• _What you will do_:
Report every line of the records that contains the word "href".

• _Given data_:
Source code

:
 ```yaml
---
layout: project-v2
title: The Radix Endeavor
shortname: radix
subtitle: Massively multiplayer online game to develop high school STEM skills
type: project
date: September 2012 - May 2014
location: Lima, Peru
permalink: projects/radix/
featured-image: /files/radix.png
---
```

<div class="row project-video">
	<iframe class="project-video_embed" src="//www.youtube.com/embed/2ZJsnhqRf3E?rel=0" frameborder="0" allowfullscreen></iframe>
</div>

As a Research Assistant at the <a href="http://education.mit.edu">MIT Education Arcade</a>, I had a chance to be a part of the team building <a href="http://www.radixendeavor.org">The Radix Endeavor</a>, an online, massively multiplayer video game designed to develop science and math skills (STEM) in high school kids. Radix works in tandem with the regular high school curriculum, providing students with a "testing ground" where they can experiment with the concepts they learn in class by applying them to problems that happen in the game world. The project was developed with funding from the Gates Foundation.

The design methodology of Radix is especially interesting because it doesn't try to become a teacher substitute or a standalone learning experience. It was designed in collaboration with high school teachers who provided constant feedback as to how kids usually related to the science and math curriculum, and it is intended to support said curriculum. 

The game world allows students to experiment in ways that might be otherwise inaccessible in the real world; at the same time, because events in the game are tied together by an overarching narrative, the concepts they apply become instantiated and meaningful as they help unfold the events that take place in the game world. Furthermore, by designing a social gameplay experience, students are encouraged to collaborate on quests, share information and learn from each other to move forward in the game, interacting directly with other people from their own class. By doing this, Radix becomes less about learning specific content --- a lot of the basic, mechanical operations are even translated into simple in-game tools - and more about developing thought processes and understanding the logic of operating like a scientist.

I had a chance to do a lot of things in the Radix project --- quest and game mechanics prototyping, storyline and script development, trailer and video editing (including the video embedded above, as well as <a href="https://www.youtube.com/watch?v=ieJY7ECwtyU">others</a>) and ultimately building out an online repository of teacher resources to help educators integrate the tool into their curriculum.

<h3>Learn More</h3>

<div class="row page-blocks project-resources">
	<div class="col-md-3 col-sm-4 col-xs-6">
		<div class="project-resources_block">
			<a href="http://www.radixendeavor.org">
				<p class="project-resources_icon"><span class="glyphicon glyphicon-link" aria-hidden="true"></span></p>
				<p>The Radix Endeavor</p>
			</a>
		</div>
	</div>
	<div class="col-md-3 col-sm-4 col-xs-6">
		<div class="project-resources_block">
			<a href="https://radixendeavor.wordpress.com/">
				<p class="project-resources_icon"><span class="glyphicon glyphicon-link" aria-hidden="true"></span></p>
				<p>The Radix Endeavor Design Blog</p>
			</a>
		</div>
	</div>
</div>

• _Expected answer_:
As a Research Assistant at the <a href="http://education.mit.edu">MIT Education Arcade</a>, I had a chance to be a part of the team building <a href="http://www.radixendeavor.org">The Radix Endeavor</a>, an online, massively multiplayer video game designed to develop science and math skills (STEM) in high school kids. Radix works in tandem with the regular high school curriculum, providing students with a "testing ground" where they can experiment with the concepts they learn in class by applying them to problems that happen in the game world. The project was developed with funding from the Gates Foundation.
I had a chance to do a lot of things in the Radix project --- quest and game mechanics prototyping, storyline and script development, trailer and video editing (including the video embedded above, as well as <a href="https://www.youtube.com/watch?v=ieJY7ECwtyU">others</a>) and ultimately building out an online repository of teacher resources to help educators integrate the tool into their curriculum.
			<a href="http://www.radixendeavor.org">
			<a href="https://radixendeavor.wordpress.com/">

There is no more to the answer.